“Levamos apenas duas coisas da vida: os
lugares que conhecemos e o que comemos”
Nota: 8,0
Título Original: Last Holiday
Direção: Wayne Wang
Elenco: Queen Latifah, Gérard Departieu, LL Cool J, Timothy Hutton,
Ricardo Esposito, Alicia Witt, Jane Adams, Michael Estime, Susan Kallermann,
Matt Ross, Jascha Washignton, Ranjit Chowdhry, Michael Mouri, Jaqueline
Fleming, Kendall Mosby, Chloe Bailey
Produção: Laurence Mark, Jack Rapke
Roteiro: Jeffrey Prince, Peter S.
Seaman, J. B. Priestley (roteiro de 1950)
Ano: 2006
Duração: 112 min.
Gênero: Comédia
Georgia Byrd é uma simples vendedora em
uma grande loja varejista, apesar de tudo, é uma mulher feliz apaixonada por
comida e que sonha em se casar em Sean Matthews, outro vendedor da loja.

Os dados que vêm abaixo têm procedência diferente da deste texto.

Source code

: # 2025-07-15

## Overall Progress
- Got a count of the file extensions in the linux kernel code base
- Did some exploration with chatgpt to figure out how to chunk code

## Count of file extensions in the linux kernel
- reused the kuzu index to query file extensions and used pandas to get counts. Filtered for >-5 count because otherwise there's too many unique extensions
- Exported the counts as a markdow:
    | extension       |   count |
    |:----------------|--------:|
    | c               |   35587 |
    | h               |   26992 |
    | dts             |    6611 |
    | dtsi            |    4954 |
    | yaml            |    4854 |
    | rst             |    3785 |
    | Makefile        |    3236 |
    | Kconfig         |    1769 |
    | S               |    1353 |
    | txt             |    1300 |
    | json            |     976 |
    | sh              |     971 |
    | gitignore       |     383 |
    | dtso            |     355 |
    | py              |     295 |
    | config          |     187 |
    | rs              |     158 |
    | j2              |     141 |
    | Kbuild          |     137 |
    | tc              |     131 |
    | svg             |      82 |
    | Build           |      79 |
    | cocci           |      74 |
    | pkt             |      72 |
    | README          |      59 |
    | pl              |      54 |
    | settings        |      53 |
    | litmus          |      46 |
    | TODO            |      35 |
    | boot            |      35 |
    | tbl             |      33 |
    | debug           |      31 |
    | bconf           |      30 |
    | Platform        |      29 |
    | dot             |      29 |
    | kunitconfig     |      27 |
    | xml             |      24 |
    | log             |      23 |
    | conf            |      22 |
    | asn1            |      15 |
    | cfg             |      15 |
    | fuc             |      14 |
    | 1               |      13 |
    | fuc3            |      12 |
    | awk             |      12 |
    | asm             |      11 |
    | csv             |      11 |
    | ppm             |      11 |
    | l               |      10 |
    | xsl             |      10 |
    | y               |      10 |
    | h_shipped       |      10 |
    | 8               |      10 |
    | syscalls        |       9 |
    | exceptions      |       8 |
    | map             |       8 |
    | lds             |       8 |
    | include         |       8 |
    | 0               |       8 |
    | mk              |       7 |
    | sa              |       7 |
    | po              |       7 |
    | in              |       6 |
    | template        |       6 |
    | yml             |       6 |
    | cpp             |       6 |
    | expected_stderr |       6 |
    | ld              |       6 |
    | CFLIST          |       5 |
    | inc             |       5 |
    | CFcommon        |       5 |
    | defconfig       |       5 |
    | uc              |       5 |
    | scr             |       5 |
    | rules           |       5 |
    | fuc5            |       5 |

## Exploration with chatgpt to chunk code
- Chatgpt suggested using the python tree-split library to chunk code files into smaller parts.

Entretanto, ao receber a notícia de que tem um tumor, ela decide fazer algumas
loucuras e pega todo o dinheiro que tem no banco e parte para Europa em uma das
férias mais inesperadas e incríveis que qualquer pessoa poderia sonhar. No
entanto, lá ela encontra um dos chefes de cozinha mais prestigiados do
continente, um senador, um congressista e sua esposa e o proprietário do
império para o qual ela trabalha, com sua amante.
Existem dois tipos de comédias no
cinema: as comédias e os besteiróis que conseguem se passar por comédias por
serem engraçados na cabeça da maior parte dos jovens modernos, que estão tão
alienados e condicionados a terem vontade de rir de qualquer coisa idiota que
não enxergam a essência das verdadeiras comédias. “As Férias da Minha Vida” se
encaixa, definitivamente, no primeiro estilo, justamente por não nos trazer
apenas um roteiro divertido que nos faz rir, mas por nos proporcionar uma
reflexão única acerca da vida e da morte. Para dirigir esse filme nada melhor
que Wayne Wang, um chinês pouco conhecido no mundo todo, mas que tem
experiência suficiente no cinema com esse gênero de filmes para nos trazer algo
digno de risadas e emoções diversas. Dentre seus filmes temos: “Um Amor em
Chinatown” (1989), “O Clube da Felicidade e da Sorte” (1993), “Cortina de
Fumaça” (1995), “O Último Entardecer” (1997), “Em Qualquer Outro Lugar” (1999)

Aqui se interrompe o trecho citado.